Cuando a principios de junio se avista en el horizonte el final de otro curso escolar, la presencia del examen es cada vez más notoria y evidente. Hay alumnos que tratan de enmendar malos resultados apurando las últimas oportunidades de recuperación del tiempo perdido; otros, los más diligentes, se esfuerzan en mejorar sus posibilidades para alcanzar una buena posición en estudios posteriores. Por su parte los profesores procuran apurar juicios sobre el trayecto recorrido durante el curso por los estudiantes y se afanan en rescatar a los que, a pesar del empeño, no se han visto recompensados por el mínimo aprobado. Es tiempo de exámenes, pues en todo este trajín el examen es quien dicta sentencia.

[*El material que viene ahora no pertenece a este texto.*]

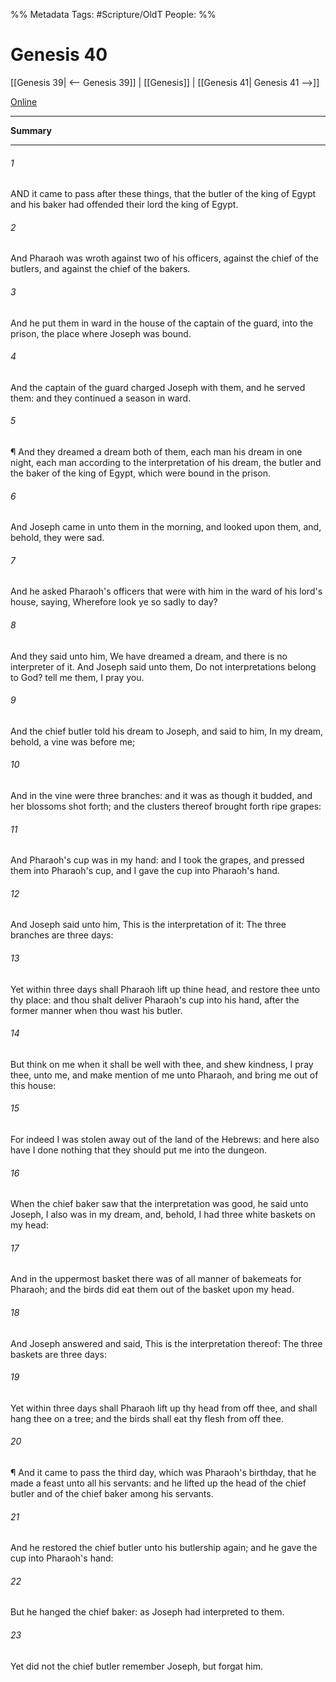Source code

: 

%% Metadata
Tags: #Scripture/OldT
People: 
%%
# Genesis 40
[[Genesis 39| <-- Genesis 39]] | [[Genesis]] | [[Genesis 41| Genesis 41 -->]]

[Online](https://churchofjesuschrist.org/study/scriptures/ot/gen/40?lang=eng)

---
__Summary__



---

###### 1
AND it came to pass after these things, that the butler of the king of Egypt and his baker had offended their lord the king of Egypt.
###### 2
And Pharaoh was wroth against two of his officers, against the chief of the butlers, and against the chief of the bakers.
###### 3
And he put them in ward in the house of the captain of the guard, into the prison, the place where Joseph was bound.
###### 4
And the captain of the guard charged Joseph with them, and he served them: and they continued a season in ward.
###### 5
¶ And they dreamed a dream both of them, each man his dream in one night, each man according to the interpretation of his dream, the butler and the baker of the king of Egypt, which were bound in the prison.
###### 6
And Joseph came in unto them in the morning, and looked upon them, and, behold, they were sad.
###### 7
And he asked Pharaoh's officers that were with him in the ward of his lord's house, saying, Wherefore look ye so sadly to day?
###### 8
And they said unto him, We have dreamed a dream, and there is no interpreter of it.  And Joseph said unto them, Do not interpretations belong to God?  tell me them, I pray you.
###### 9
And the chief butler told his dream to Joseph, and said to him, In my dream, behold, a vine was before me;
###### 10
And in the vine were three branches: and it was as though it budded, and her blossoms shot forth; and the clusters thereof brought forth ripe grapes:
###### 11
And Pharaoh's cup was in my hand: and I took the grapes, and pressed them into Pharaoh's cup, and I gave the cup into Pharaoh's hand.
###### 12
And Joseph said unto him, This is the interpretation of it: The three branches are three days:
###### 13
Yet within three days shall Pharaoh lift up thine head, and restore thee unto thy place: and thou shalt deliver Pharaoh's cup into his hand, after the former manner when thou wast his butler.
###### 14
But think on me when it shall be well with thee, and shew kindness, I pray thee, unto me, and make mention of me unto Pharaoh, and bring me out of this house:
###### 15
For indeed I was stolen away out of the land of the Hebrews: and here also have I done nothing that they should put me into the dungeon.
###### 16
When the chief baker saw that the interpretation was good, he said unto Joseph, I also was in my dream, and, behold, I had three white baskets on my head:
###### 17
And in the uppermost basket there was of all manner of bakemeats for Pharaoh; and the birds did eat them out of the basket upon my head.
###### 18
And Joseph answered and said, This is the interpretation thereof: The three baskets are three days:
###### 19
Yet within three days shall Pharaoh lift up thy head from off thee, and shall hang thee on a tree; and the birds shall eat thy flesh from off thee.
###### 20
¶ And it came to pass the third day, which was Pharaoh's birthday, that he made a feast unto all his servants: and he lifted up the head of the chief butler and of the chief baker among his servants.
###### 21
And he restored the chief butler unto his butlership again; and he gave the cup into Pharaoh's hand:
###### 22
But he hanged the chief baker: as Joseph had interpreted to them.
###### 23
Yet did not the chief butler remember Joseph, but forgat him.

Ejerciendo su dominio de manera invisible, el examen es el señor de la clase. Muchas veces, más que transmitir conocimientos, los profesores le dicen a los alumnos lo que tienen que decir el día del examen: las causas de la revolución industrial, los episodios de tal o cual guerra, las etapas de este o aquel reinado...En el desarrollo de la clase la atención de los jóvenes se centra en lo que tiene relación directa con el próximo examen y se dispersa cuando advierten que todo lo que hay que saber está ya escrito en el omnipresente libro de texto. Estudiar no es recabar conocimientos para resolver un problema, estudiar es preparar exámenes.

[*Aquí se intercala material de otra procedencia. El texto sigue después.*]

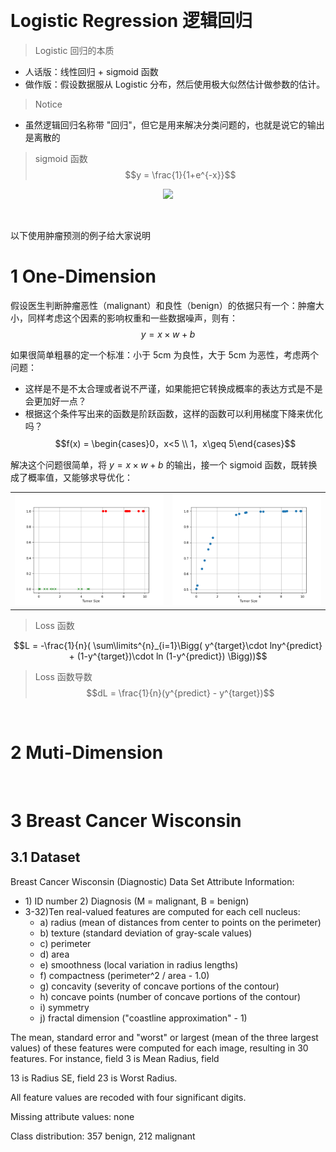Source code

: &emsp; 
# Logistic Regression 逻辑回归

>Logistic 回归的本质
- 人话版：线性回归 + sigmoid 函数
- 做作版：假设数据服从 Logistic 分布，然后使用极大似然估计做参数的估计。
>Notice
- 虽然逻辑回归名称带 "回归"，但它是用来解决分类问题的，也就是说它的输出是离散的

>sigmoid 函数
$$y = \frac{1}{1+e^{-x}}$$
<div align=center>
    <image src='imgs/sigmoid.png'width=300>
</div>

&emsp;

以下使用肿瘤预测的例子给大家说明
# 1 One-Dimension
假设医生判断肿瘤恶性（malignant）和良性（benign）的依据只有一个：肿瘤大小，同样考虑这个因素的影响权重和一些数据噪声，则有：
$$y = x\times w + b$$

如果很简单粗暴的定一个标准：小于 5cm 为良性，大于 5cm 为恶性，考虑两个问题：
- 这样是不是不太合理或者说不严谨，如果能把它转换成概率的表达方式是不是会更加好一点？
- 根据这个条件写出来的函数是阶跃函数，这样的函数可以利用梯度下降来优化吗？
$$f(x) = \begin{cases}0，x<5 \\ 1，x\geq 5\end{cases}$$

解决这个问题很简单，将 $y = x\times w + b$ 的输出，接一个 sigmoid 函数，既转换成了概率值，又能够求导优化：
<table><tr>
    <td><img src="imgs/tumor-raw.png" border=0></td>
    <td><img src="imgs/tumor-sigmoid.png" border=0></td>
</tr></table>


>Loss 函数

$$L = -\frac{1}{n}(
    \sum\limits^{n}_{i=1}\Bigg(
        y^{target}\cdot lny^{predict} + (1-y^{target})\cdot ln (1-y^{predict})
        \Bigg))$$

>Loss 函数导数
$$dL = \frac{1}{n}(y^{predict} - y^{target})$$


&emsp;
# 2 Muti-Dimension


&emsp;
# 3 Breast Cancer Wisconsin
## 3.1 Dataset
Breast Cancer Wisconsin (Diagnostic) Data Set Attribute Information:

- 1\) ID number 2) Diagnosis (M = malignant, B = benign)
- 3-32)Ten real-valued features are computed for each cell nucleus:
    - a) radius (mean of distances from center to points on the perimeter) 
    - b) texture (standard deviation of gray-scale values)
    - c) perimeter
    - d) area
    - e) smoothness (local variation in radius lengths)
    - f) compactness (perimeter^2 / area - 1.0)
    - g) concavity (severity of concave portions of the contour)
    - h) concave points (number of concave portions of the contour)
    - i) symmetry
    - j) fractal dimension ("coastline approximation" - 1)

The mean, standard error and "worst" or largest (mean of the three
largest values) of these features were computed for each image,
resulting in 30 features. For instance, field 3 is Mean Radius, field

13 is Radius SE, field 23 is Worst Radius.

All feature values are recoded with four significant digits.

Missing attribute values: none

Class distribution: 357 benign, 212 malignant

Aunque se ha naturalizado con el paso del tiempo –hasta llegar a ser impensable la vida sin exámenes- el examen es un invento que tiene su historia. Se trata de un dispositivo pensado para regular el acceso a determinados puestos y al ejercicio de una profesión, o para pasar de un curso o nivel de enseñanza a otro, como es hoy el caso de los exámenes escolares. El objetivo es acreditar que el candidato posee los conocimientos que se requieren para ello. En la época medieval, tanto en las universidades como en los gremios, la fórmula consistía en demostrar ante un tribunal capacidad para ejercer el oficio mediante la realización de una obra maestra o la impartición de una clase. A medida que se fue configurando el sistema escolar los jesuitas practicaron la disputatio, un acto en el que el alumno demostraba sus conocimientos participando en una controversia acerca de algún problema de conocimiento. Pronto, cuando se fue implantando la escolarización de masas, el mecanismo de la controversia se fue sustituyendo por la fórmula que utilizó el imperio chino para seleccionar a funcionarios: preguntas y respuestas realizadas por los profesores, primero de modo oral y finalmente, ya entrado el siglo XX, por escrito.

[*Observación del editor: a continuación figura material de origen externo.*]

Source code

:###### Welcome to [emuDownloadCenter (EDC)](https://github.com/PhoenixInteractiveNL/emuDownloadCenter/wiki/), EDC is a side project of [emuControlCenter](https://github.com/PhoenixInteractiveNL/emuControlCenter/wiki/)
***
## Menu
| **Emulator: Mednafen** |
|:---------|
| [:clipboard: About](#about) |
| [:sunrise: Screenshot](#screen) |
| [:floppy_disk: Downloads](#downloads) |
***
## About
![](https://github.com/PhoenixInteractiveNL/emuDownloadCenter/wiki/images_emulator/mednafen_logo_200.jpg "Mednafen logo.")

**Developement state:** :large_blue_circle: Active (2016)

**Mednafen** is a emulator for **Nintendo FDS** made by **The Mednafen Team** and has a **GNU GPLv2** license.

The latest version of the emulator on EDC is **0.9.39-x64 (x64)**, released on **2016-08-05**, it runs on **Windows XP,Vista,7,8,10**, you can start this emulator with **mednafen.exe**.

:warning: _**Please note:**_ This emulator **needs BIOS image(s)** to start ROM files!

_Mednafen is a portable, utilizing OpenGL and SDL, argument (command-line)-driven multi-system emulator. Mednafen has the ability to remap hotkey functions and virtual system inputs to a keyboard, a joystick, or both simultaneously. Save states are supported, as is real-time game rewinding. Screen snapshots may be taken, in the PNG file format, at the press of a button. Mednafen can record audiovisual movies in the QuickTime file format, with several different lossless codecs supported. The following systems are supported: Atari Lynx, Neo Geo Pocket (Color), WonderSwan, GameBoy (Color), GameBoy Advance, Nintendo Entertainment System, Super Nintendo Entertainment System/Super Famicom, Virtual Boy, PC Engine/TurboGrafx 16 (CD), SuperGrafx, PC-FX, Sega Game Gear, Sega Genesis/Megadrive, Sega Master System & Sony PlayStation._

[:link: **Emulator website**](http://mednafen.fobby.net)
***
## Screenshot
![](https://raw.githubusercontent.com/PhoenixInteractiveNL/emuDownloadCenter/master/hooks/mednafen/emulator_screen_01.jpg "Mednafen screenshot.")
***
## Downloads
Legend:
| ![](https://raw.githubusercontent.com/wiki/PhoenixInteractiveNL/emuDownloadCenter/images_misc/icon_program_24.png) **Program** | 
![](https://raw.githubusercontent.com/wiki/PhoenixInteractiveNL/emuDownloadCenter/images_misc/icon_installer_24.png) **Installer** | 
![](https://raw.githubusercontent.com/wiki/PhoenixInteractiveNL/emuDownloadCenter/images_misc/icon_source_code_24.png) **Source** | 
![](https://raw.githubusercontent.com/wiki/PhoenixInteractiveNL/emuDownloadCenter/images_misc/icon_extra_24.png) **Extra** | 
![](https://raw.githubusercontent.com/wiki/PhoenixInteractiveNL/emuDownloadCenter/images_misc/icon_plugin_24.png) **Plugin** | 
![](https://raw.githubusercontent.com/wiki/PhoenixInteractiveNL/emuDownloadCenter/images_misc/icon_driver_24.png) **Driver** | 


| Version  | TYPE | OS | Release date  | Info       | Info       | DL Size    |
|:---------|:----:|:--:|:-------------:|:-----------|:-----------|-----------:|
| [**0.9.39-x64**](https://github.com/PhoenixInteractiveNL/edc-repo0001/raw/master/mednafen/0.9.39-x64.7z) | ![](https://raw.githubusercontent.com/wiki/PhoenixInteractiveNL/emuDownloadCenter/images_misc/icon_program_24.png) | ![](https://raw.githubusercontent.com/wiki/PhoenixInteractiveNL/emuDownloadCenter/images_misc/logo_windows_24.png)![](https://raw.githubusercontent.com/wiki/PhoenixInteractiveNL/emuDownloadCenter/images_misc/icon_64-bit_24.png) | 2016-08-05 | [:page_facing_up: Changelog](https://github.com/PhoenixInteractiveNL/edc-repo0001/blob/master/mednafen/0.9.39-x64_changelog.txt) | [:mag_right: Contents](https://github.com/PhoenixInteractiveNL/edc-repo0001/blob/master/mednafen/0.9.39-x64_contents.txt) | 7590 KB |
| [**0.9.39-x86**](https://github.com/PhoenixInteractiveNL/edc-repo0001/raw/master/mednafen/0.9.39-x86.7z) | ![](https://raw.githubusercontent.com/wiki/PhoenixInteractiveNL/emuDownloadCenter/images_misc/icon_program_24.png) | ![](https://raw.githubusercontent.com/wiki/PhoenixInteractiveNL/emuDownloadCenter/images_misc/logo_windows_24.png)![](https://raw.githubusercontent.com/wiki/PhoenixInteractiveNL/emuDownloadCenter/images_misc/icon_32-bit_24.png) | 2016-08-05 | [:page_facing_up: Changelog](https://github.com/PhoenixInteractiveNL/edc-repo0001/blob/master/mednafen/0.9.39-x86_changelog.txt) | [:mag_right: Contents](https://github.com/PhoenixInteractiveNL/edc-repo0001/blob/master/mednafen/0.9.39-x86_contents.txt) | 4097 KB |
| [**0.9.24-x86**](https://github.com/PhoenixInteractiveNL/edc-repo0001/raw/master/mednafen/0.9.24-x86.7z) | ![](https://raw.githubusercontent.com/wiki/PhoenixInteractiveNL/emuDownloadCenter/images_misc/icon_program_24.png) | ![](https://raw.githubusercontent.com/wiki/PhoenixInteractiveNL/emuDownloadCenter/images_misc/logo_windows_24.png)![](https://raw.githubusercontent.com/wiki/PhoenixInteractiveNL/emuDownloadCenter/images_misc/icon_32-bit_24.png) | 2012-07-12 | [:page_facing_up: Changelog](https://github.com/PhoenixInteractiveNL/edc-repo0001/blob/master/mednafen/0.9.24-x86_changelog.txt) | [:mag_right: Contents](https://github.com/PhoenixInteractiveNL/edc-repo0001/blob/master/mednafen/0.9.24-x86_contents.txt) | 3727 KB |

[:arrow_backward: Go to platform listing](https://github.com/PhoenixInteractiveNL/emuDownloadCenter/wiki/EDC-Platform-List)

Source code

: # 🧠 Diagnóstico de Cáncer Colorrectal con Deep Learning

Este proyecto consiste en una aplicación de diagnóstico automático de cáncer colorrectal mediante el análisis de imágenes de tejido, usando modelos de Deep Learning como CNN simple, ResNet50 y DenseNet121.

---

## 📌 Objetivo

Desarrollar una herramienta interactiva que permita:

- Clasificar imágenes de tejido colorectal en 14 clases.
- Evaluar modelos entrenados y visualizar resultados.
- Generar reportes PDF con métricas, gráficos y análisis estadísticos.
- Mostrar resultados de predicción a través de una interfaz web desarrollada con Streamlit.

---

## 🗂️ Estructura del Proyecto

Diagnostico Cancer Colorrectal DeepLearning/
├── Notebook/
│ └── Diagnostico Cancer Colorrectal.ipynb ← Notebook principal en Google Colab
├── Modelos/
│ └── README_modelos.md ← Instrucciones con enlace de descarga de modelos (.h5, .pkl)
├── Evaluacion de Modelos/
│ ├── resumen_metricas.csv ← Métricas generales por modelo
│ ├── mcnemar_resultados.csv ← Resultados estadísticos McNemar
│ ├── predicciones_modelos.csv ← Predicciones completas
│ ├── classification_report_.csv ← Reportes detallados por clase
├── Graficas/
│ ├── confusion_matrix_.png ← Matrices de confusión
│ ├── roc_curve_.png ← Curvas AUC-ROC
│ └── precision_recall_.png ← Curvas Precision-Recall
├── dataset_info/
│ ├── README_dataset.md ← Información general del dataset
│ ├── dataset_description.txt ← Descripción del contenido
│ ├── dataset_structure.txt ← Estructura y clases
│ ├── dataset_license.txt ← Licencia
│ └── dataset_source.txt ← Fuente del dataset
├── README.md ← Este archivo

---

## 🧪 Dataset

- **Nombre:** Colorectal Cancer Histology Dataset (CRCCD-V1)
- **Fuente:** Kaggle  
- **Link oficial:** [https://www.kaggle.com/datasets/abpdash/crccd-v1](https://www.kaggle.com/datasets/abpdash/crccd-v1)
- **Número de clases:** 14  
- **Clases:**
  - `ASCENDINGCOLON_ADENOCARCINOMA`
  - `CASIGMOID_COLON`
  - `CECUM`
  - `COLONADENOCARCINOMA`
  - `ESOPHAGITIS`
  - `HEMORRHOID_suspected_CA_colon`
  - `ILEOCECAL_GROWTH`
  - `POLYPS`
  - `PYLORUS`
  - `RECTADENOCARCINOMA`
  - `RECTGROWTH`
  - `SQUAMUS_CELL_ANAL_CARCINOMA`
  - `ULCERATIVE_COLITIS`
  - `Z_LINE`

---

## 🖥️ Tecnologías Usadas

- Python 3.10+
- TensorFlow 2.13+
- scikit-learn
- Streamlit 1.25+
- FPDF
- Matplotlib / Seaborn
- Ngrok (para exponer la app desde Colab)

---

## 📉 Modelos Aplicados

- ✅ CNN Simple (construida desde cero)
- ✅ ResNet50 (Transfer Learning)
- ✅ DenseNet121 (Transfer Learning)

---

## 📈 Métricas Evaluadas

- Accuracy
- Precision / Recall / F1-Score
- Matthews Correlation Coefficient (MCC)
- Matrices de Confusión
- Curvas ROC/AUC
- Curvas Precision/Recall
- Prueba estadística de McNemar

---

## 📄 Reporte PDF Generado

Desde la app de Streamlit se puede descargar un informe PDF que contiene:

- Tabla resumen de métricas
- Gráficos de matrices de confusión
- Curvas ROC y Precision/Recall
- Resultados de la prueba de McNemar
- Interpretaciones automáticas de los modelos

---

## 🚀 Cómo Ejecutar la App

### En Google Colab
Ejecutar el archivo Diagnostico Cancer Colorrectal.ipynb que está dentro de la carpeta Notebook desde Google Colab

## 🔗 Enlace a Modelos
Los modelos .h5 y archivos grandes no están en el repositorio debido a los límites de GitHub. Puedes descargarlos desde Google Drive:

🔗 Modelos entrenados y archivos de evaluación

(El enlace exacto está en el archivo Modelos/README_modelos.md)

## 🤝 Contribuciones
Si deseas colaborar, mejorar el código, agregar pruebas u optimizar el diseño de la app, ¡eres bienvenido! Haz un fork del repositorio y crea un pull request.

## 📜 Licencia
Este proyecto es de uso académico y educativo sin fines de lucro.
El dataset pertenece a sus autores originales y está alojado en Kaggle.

El examen escolar en la forma que habitualmente se practica ha tenido y tiene sus detractores. Giner de los Ríos en un texto que significativamente titulaba “O educación o examen” propugnaba su desaparición. Hace unos días el filósofo Emilio Lledó señalaba que “hacer exámenes continuamente, es la muerte de la cultura”. El formato del examen que se utiliza en muchas asignaturas y oposiciones, con preguntas cuyas
respuestas están ya escritas en un texto o han sido enumeradas por el profesor días antes, conduce a una perversión del conocimiento. Saber consiste en repetir lo que otros han dicho, aprender es memorizar los apuntes de clase o algunas páginas del libro con el fin de reproducirlas lo más fielmente posible. Para facilitar la memorización y también la corrección, el contenido se encapsula en pequeñas dosis y, para hacer la cosa más digerible, las preguntas del examen se simplifican hasta llegar al modo test.
En las circunstancias actuales de la escolarización, a pesar de las fundadas críticas al artefacto, dejar de hacer exámenes no parece una opción viable y quizás tampoco deseable. El número de alumnos al que los profesores deben calificar, la presión social sobre las notas, el tiempo compartimentado en tramos horarios, la misma asignaturización del conocimiento, son factores, entre otros, que hacen del examen un producto genuinamente escolar, una pasta viscosa de la que es difícil desprenderse. Tal vez sólo quepa minimizar daños colaterales, procurando que las distorsiones que el examen provoca en la práctica de la enseñanza y en el conocimiento que adquieren los alumnos se atenúen lo más posibles. No es necesario suprimirlo, quizás sea suficiente con que el examen tenga menos protagonismo Mientras tanto, para los alumnos -y para los profesores- el final de curso será un tiempo de exámenes, un campo de minas que deben sortear.